As Funk and Wagnalls defines it, Community is “a group of people living together or in one locality and subject to the same laws, having common interests, characteristics”.
A group of people living together or in one locality-check. Subject to the same laws-or in RCOSAs’ case, rules and guidelines-check. Having common interests-check. Common characteristics-check. Sounds like “The We” part of the program to me.
That was the goal and still is: To provide recovering people a safe, structured, supportive, and enriching community environment.
Within the community lies accountability that seems to be solid groundwork for the newly recovering person to build their foundation. When a group of people live together and march on toward the same goal together, there is a strength that perhaps other modalities do not offer. To actualize the concept of putting common goals ahead of personal goals is the very substance that is recovery. To get outside of one’s own needs while at the same time sacrificing for the common good is a remarkable achievement-and one that provides for a self-directed plan of sobriety.

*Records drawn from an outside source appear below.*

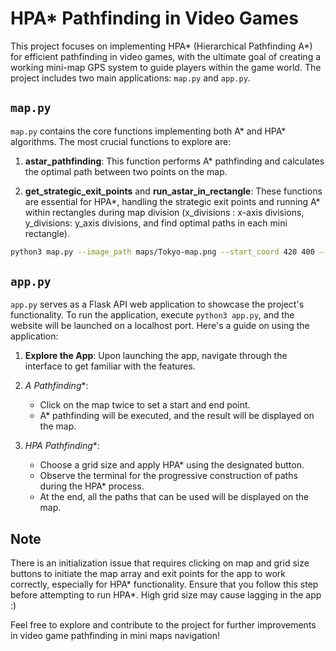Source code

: # HPA* Pathfinding in Video Games

This project focuses on implementing HPA* (Hierarchical Pathfinding A*) for efficient pathfinding in video games, with the ultimate goal of creating a working mini-map GPS system to guide players within the game world. The project includes two main applications: `map.py` and `app.py`.

## `map.py`

`map.py` contains the core functions implementing both A* and HPA* algorithms. The most crucial functions to explore are:

1. **astar_pathfinding**: This function performs A* pathfinding and calculates the optimal path between two points on the map.

2. **get_strategic_exit_points** and **run_astar_in_rectangle**: These functions are essential for HPA*, handling the strategic exit points and running A* within rectangles during map division (x_divisions : x-axis divisions, y_divisions: y_axis divisions, and find optimal paths in each mini rectangle).

```bash
python3 map.py --image_path maps/Tokyo-map.png --start_coord 420 400 --end_coord 360 110 --grid_size 30 --reverse True --threshold 160
```

## `app.py`

`app.py` serves as a Flask API web application to showcase the project's functionality. To run the application, execute `python3 app.py`, and the website will be launched on a localhost port. Here's a guide on using the application:

1. **Explore the App**: Upon launching the app, navigate through the interface to get familiar with the features.

2. **A* Pathfinding**:
   - Click on the map twice to set a start and end point.
   - A* pathfinding will be executed, and the result will be displayed on the map.

3. **HPA* Pathfinding**:
   - Choose a grid size and apply HPA* using the designated button.
   - Observe the terminal for the progressive construction of paths during the HPA* process.
   - At the end, all the paths that can be used will be displayed on the map.

## Note

There is an initialization issue that requires clicking on map and grid size buttons to initiate the map array and exit points for the app to work correctly, especially for HPA* functionality. Ensure that you follow this step before attempting to run HPA*. High grid size may cause lagging in the app :) 

Feel free to explore and contribute to the project for further improvements in video game pathfinding in mini maps navigation!

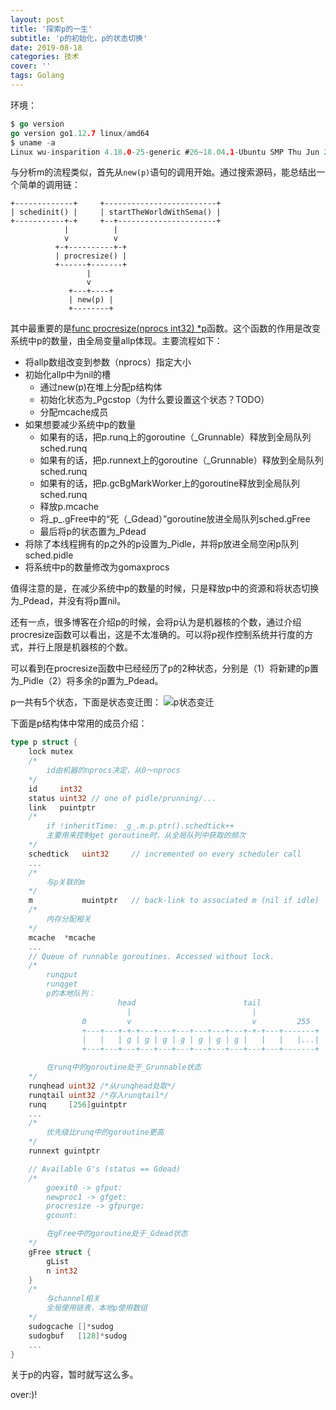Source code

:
 ```yaml
---
layout: post
title: '探索p的一生'
subtitle: 'p的初始化，p的状态切换'
date: 2019-08-18
categories: 技术
cover: ''
tags: Golang
---
```


环境：
```go
$ go version
go version go1.12.7 linux/amd64
$ uname -a
Linux wu-insparition 4.18.0-25-generic #26~18.04.1-Ubuntu SMP Thu Jun 27 07:28:31 UTC 2019 x86_64 x86_64 x86_64 GNU/Linux
```

与分析m的流程类似，首先从`new(p)`语句的调用开始。通过搜索源码，能总结出一个简单的调用链：
```
+-------------+     +-------------------------+
| schedinit() |     | startTheWorldWithSema() |
+-----------+-+     +--+----------------------+
            |          |
            v          v
          +-+----------+-+
          | procresize() |
          +------+-------+
                 |
                 v
             +---+----+
             | new(p) |
             +--------+
```
其中最重要的是[func procresize(nprocs int32) *p](https://github.com/golang/go/blob/master/src/runtime/proc.go#L3990)函数。这个函数的作用是改变系统中p的数量，由全局变量allp体现。主要流程如下：
- 将allp数组改变到参数（nprocs）指定大小
- 初始化allp中为nil的槽
    - 通过new(p)在堆上分配p结构体
    - 初始化状态为_Pgcstop（为什么要设置这个状态？TODO）
    - 分配mcache成员
- 如果想要减少系统中p的数量
    - 如果有的话，把p.runq上的goroutine（_Grunnable）释放到全局队列sched.runq
    - 如果有的话，把p.runnext上的goroutine（_Grunnable）释放到全局队列sched.runq
    - 如果有的话，把p.gcBgMarkWorker上的goroutine释放到全局队列sched.runq
    - 释放p.mcache
    - 将_p_.gFree中的“死（_Gdead）”goroutine放进全局队列sched.gFree
    - 最后将p的状态置为_Pdead
- 将除了本线程拥有的p之外的p设置为_Pidle，并将p放进全局空闲p队列sched.pidle
- 将系统中p的数量修改为gomaxprocs

值得注意的是，在减少系统中p的数量的时候，只是释放p中的资源和将状态切换为_Pdead，并没有将p置nil。

还有一点，很多博客在介绍p的时候，会将p认为是机器核的个数，通过介绍procresize函数可以看出，这是不太准确的。可以将p视作控制系统并行度的方式，并行上限是机器核的个数。

可以看到在procresize函数中已经经历了p的2种状态，分别是（1）将新建的p置为_Pidle（2）将多余的p置为_Pdead。

p一共有5个状态，下面是状态变迁图：
![p状态变迁](http://ww1.sinaimg.cn/large/c9caade4gy1g66g61tn7qj21500ss42o.jpg)

下面是p结构体中常用的成员介绍：
```go
type p struct {
	lock mutex
	/*
		id由机器的nprocs决定，从0～nprocs
	*/
	id     int32
	status uint32 // one of pidle/prunning/...
	link   puintptr
	/*
		if !inheritTime: _g_.m.p.ptr().schedtick++
		主要用来控制get goroutine时，从全局队列中获取的频次
	*/
	schedtick   uint32     // incremented on every scheduler call
    ...
    /*
        与p关联的m
    */
	m           muintptr   // back-link to associated m (nil if idle)
	/*
		内存分配相关
	*/
	mcache  *mcache
    ...
	// Queue of runnable goroutines. Accessed without lock.
	/*
		runqput
		runqget
		p的本地队列：
						head                        tail
		        		  |                           |
		        0		  v                           v         255
				+---+---+-+-+---+---+---+---+---+---+-+-+---+-------+
				|   |   | g | g | g | g | g | g | g |   |   |   |...|
				+---+---+---+---+---+---+---+---+---+---+---+-------+

		在runq中的goroutine处于_Grunnable状态
	*/
	runqhead uint32 /*从runqhead处取*/
	runqtail uint32 /*存入runqtail*/
	runq     [256]guintptr
    ...
	/*
		优先级比runq中的goroutine更高
	*/
	runnext guintptr

	// Available G's (status == Gdead)
	/*
		goexit0 -> gfput:
		newproc1 -> gfget:
		procresize -> gfpurge:
		gcount:

		在gFree中的goroutine处于_Gdead状态
	*/
	gFree struct {
		gList
		n int32
	}
    /*
        与channel相关
		全局使用链表，本地p使用数组
	*/
	sudogcache []*sudog
	sudogbuf   [128]*sudog
    ...
}
```
关于p的内容，暂时就写这么多。

over:)!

Many recovering people often allow their egos to direct their path and it will tell a person that they can recover on their own. In many cases, that very same person will relapse, experience increased negative consequences, and then give community living a shot.
I have seen those who dedicate their first six months up to a year of recovery to this type of thinking and living, and are able to learn and implement this new design for living with much better results- stay sober, deal with their feelings much better, and live a happy and purposeful life.